The original CCN for the Labadie Energy Center authorized the construction, operation and maintenance of Ameren Missouri’s largest coal-fired power plant, located in an unincorporated area of Franklin County, Mo. Labadie began operating in 1970 and today consists of four coal-fired steam units. The plant has a total generating capacity of about 2,400 MW, which is equivalent to approximately 40% of the company’s native load requirements.
Labadie produces coal combustion products (CCPs) that must be recycled or disposed of. Since the plant began operations, Ameren Missouri has stored the CCPs in ash ponds located at the existing plant site. When feasible, the company has also recycled these materials for use as an ingredient in cement, for use in road construction and for other beneficial uses.
In 2004, the company began studying various alternatives to provide storage for future CCPs once the existing ash ponds are filled to capacity, which is expected to occur in early 2016. The company retained a consulting engineer (Reitz & Jens), and evaluated 22 sites across the region for construction of a new UWL. The company also considered the option of transporting Labadie CCPs to a licensed landfill owned and operated by a third party, the application noted.
“Ultimately the Company determined that the best option which minimized cost as well as environmental and land use impacts, was construction of a Company-owned landfill on land adjacent to the current land occupied by the Labadie Energy Center,” said the application.
The new UWL will contain about 16.5 million cubic yards of airspace, and when fully constructed there will be four different cells with a combined capacity of around 15.5 million cubic yards. It is estimated that the four cells will be constructed over a period of 15-20 years (construction of one cell about every five years), with construction of the first cell scheduled to begin in early 2014. The UWL is expected to meet the company’s ash disposal needs at Labadie for about 24 years at current and estimated future disposal rates.

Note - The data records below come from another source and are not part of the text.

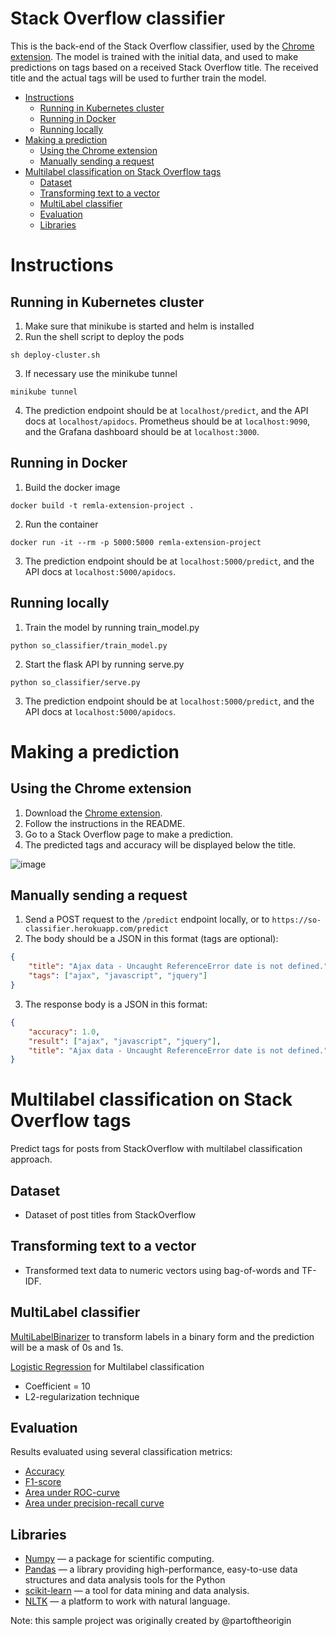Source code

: # Stack Overflow classifier

This is the back-end of the Stack Overflow classifier, used by the [Chrome extension](https://github.com/btjiong/remla-extension-frontend). The model is trained with the initial data, and used to make predictions on tags based on a received Stack Overflow title. The received title and the actual tags will be used to further train the model.

- [Instructions](#instructions)
  - [Running in Kubernetes cluster](#running-in-kubernetes-cluster)
  - [Running in Docker](#running-in-docker)
  - [Running locally](#running-locally)
- [Making a prediction](#making-a-prediction)
  - [Using the Chrome extension](#using-the-chrome-extension)
  - [Manually sending a request](#manually-sending-a-request)
- [Multilabel classification on Stack Overflow tags](#multilabel-classification-on-stack-overflow-tags)
  - [Dataset](#dataset)
  - [Transforming text to a vector](#transforming-text-to-a-vector)
  - [MultiLabel classifier](#multilabel-classifier)
  - [Evaluation](#evaluation)
  - [Libraries](#libraries)

# Instructions

## Running in Kubernetes cluster

1. Make sure that minikube is started and helm is installed
2. Run the shell script to deploy the pods

```
sh deploy-cluster.sh
```

3. If necessary use the minikube tunnel

```
minikube tunnel
```

4. The prediction endpoint should be at `localhost/predict`, and the API docs at `localhost/apidocs`. Prometheus should be at `localhost:9090`, and the Grafana dashboard should be at `localhost:3000`.

## Running in Docker

1. Build the docker image

```
docker build -t remla-extension-project .
```

2. Run the container

```
docker run -it --rm -p 5000:5000 remla-extension-project
```

3. The prediction endpoint should be at `localhost:5000/predict`, and the API docs at `localhost:5000/apidocs`.

## Running locally

1. Train the model by running train_model.py

```
python so_classifier/train_model.py
```

2. Start the flask API by running serve.py

```
python so_classifier/serve.py
```

3. The prediction endpoint should be at `localhost:5000/predict`, and the API docs at `localhost:5000/apidocs`.

# Making a prediction

## Using the Chrome extension

1. Download the [Chrome extension](https://github.com/btjiong/remla-extension-frontend).
2. Follow the instructions in the README.
3. Go to a Stack Overflow page to make a prediction.
4. The predicted tags and accuracy will be displayed below the title.

![image](https://user-images.githubusercontent.com/15816011/174408907-fab19f23-6e30-446a-9462-25f20db118c6.png)


## Manually sending a request

1. Send a POST request to the `/predict` endpoint locally, or to `https://so-classifier.herokuapp.com/predict`
2. The body should be a JSON in this format (tags are optional):

```json
{
    "title": "Ajax data - Uncaught ReferenceError date is not defined.",
    "tags": ["ajax", "javascript", "jquery"]
}
```

3. The response body is a JSON in this format:

```json
{
    "accuracy": 1.0,
    "result": ["ajax", "javascript", "jquery"],
    "title": "Ajax data - Uncaught ReferenceError date is not defined."
}
```

# Multilabel classification on Stack Overflow tags

Predict tags for posts from StackOverflow with multilabel classification approach.

## Dataset

-   Dataset of post titles from StackOverflow

## Transforming text to a vector

-   Transformed text data to numeric vectors using bag-of-words and TF-IDF.

## MultiLabel classifier

[MultiLabelBinarizer](http://scikit-learn.org/stable/modules/generated/sklearn.preprocessing.MultiLabelBinarizer.html) to transform labels in a binary form and the prediction will be a mask of 0s and 1s.

[Logistic Regression](http://scikit-learn.org/stable/modules/generated/sklearn.linear_model.LogisticRegression.html) for Multilabel classification

-   Coefficient = 10
-   L2-regularization technique

## Evaluation

Results evaluated using several classification metrics:

-   [Accuracy](http://scikit-learn.org/stable/modules/generated/sklearn.metrics.accuracy_score.html)
-   [F1-score](http://scikit-learn.org/stable/modules/generated/sklearn.metrics.f1_score.html)
-   [Area under ROC-curve](http://scikit-learn.org/stable/modules/generated/sklearn.metrics.roc_auc_score.html)
-   [Area under precision-recall curve](http://scikit-learn.org/stable/modules/generated/sklearn.metrics.average_precision_score.html#sklearn.metrics.average_precision_score)

## Libraries

-   [Numpy](http://www.numpy.org/) — a package for scientific computing.
-   [Pandas](https://pandas.pydata.org/) — a library providing high-performance, easy-to-use data structures and data analysis tools for the Python
-   [scikit-learn](http://scikit-learn.org/stable/index.html) — a tool for data mining and data analysis.
-   [NLTK](http://www.nltk.org/) — a platform to work with natural language.

Note: this sample project was originally created by @partoftheorigin
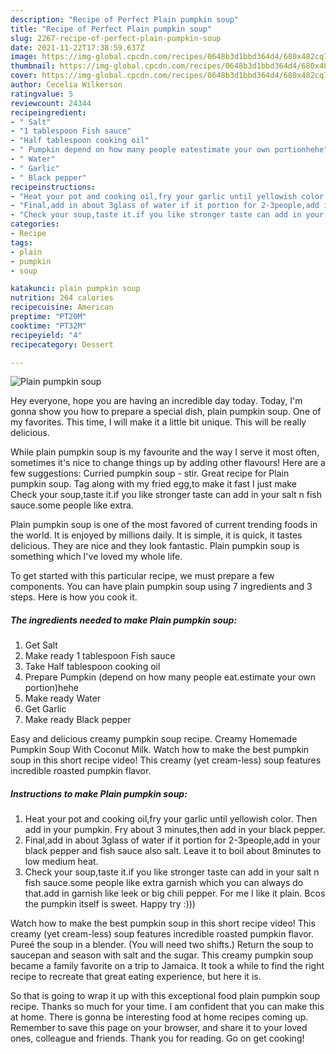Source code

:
 ```yaml
---
description: "Recipe of Perfect Plain pumpkin soup"
title: "Recipe of Perfect Plain pumpkin soup"
slug: 2267-recipe-of-perfect-plain-pumpkin-soup
date: 2021-11-22T17:38:59.637Z
image: https://img-global.cpcdn.com/recipes/0648b3d1bbd364d4/680x482cq70/plain-pumpkin-soup-recipe-main-photo.jpg
thumbnail: https://img-global.cpcdn.com/recipes/0648b3d1bbd364d4/680x482cq70/plain-pumpkin-soup-recipe-main-photo.jpg
cover: https://img-global.cpcdn.com/recipes/0648b3d1bbd364d4/680x482cq70/plain-pumpkin-soup-recipe-main-photo.jpg
author: Cecelia Wilkerson
ratingvalue: 5
reviewcount: 24344
recipeingredient:
- " Salt"
- "1 tablespoon Fish sauce"
- "Half tablespoon cooking oil"
- " Pumpkin depend on how many people eatestimate your own portionhehe"
- " Water"
- " Garlic"
- " Black pepper"
recipeinstructions:
- "Heat your pot and cooking oil,fry your garlic until yellowish color. Then add in your pumpkin. Fry about 3 minutes,then add in your black pepper."
- "Final,add in about 3glass of water if it portion for 2-3people,add in your black pepper and fish sauce also salt. Leave it to boil about 8minutes to low medium heat."
- "Check your soup,taste it.if you like stronger taste can add in your salt n fish sauce.some people like extra garnish which you can always do that.add in garnish like leek or big chili pepper. For me I like it plain. Bcos the pumpkin itself is sweet. Happy try :)))"
categories:
- Recipe
tags:
- plain
- pumpkin
- soup

katakunci: plain pumpkin soup 
nutrition: 264 calories
recipecuisine: American
preptime: "PT20M"
cooktime: "PT32M"
recipeyield: "4"
recipecategory: Dessert

---
```



![Plain pumpkin soup](https://img-global.cpcdn.com/recipes/0648b3d1bbd364d4/680x482cq70/plain-pumpkin-soup-recipe-main-photo.jpg)

Hey everyone, hope you are having an incredible day today. Today, I'm gonna show you how to prepare a special dish, plain pumpkin soup. One of my favorites. This time, I will make it a little bit unique. This will be really delicious.

While plain pumpkin soup is my favourite and the way I serve it most often, sometimes it&#39;s nice to change things up by adding other flavours! Here are a few suggestions: Curried pumpkin soup - stir. Great recipe for Plain pumpkin soup. Tag along with my fried egg,to make it fast I just make Check your soup,taste it.if you like stronger taste can add in your salt n fish sauce.some people like extra.

Plain pumpkin soup is one of the most favored of current trending foods in the world. It is enjoyed by millions daily. It is simple, it is quick, it tastes delicious. They are nice and they look fantastic. Plain pumpkin soup is something which I've loved my whole life.


To get started with this particular recipe, we must prepare a few components. You can have plain pumpkin soup using 7 ingredients and 3 steps. Here is how you cook it.

<!--inarticleads1-->

##### The ingredients needed to make Plain pumpkin soup:

1. Get  Salt
1. Make ready 1 tablespoon Fish sauce
1. Take Half tablespoon cooking oil
1. Prepare  Pumpkin (depend on how many people eat.estimate your own portion)hehe
1. Make ready  Water
1. Get  Garlic
1. Make ready  Black pepper


Easy and delicious creamy pumpkin soup recipe. Creamy Homemade Pumpkin Soup With Coconut Milk. Watch how to make the best pumpkin soup in this short recipe video! This creamy (yet cream-less) soup features incredible roasted pumpkin flavor. 

<!--inarticleads2-->

##### Instructions to make Plain pumpkin soup:

1. Heat your pot and cooking oil,fry your garlic until yellowish color. Then add in your pumpkin. Fry about 3 minutes,then add in your black pepper.
1. Final,add in about 3glass of water if it portion for 2-3people,add in your black pepper and fish sauce also salt. Leave it to boil about 8minutes to low medium heat.
1. Check your soup,taste it.if you like stronger taste can add in your salt n fish sauce.some people like extra garnish which you can always do that.add in garnish like leek or big chili pepper. For me I like it plain. Bcos the pumpkin itself is sweet. Happy try :)))


Watch how to make the best pumpkin soup in this short recipe video! This creamy (yet cream-less) soup features incredible roasted pumpkin flavor. Pureé the soup in a blender. (You will need two shifts.) Return the soup to saucepan and season with salt and the sugar. This creamy pumpkin soup became a family favorite on a trip to Jamaica. It took a while to find the right recipe to recreate that great eating experience, but here it is. 

So that is going to wrap it up with this exceptional food plain pumpkin soup recipe. Thanks so much for your time. I am confident that you can make this at home. There is gonna be interesting food at home recipes coming up. Remember to save this page on your browser, and share it to your loved ones, colleague and friends. Thank you for reading. Go on get cooking!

“It is important to obtain all approvals (including this request for a CCN) and to adhere to the proposed construction schedule because if the existing ash ponds are filled before the new facility is ready to receive CCPs, the Company will have to incur the considerable expense of disposing of the CCPs in an off-site facility owned by a third party, raising expenses for the Company and ultimately customers,” the company noted. “Moreover, transportation of the CCPs to such a facility is likely to create adverse impacts in the vicinity of the plant, such as increased truck traffic.”
Labadie is fired primarily with Powder River Basin coal, with U.S. Energy Information Administration data showing that coal suppliers last year included Peabody Energy (NYSE: BTU) out of the North Antelope Rochelle mine and Arch Coal (NYSE: ACI) out of its Black Thunder operation.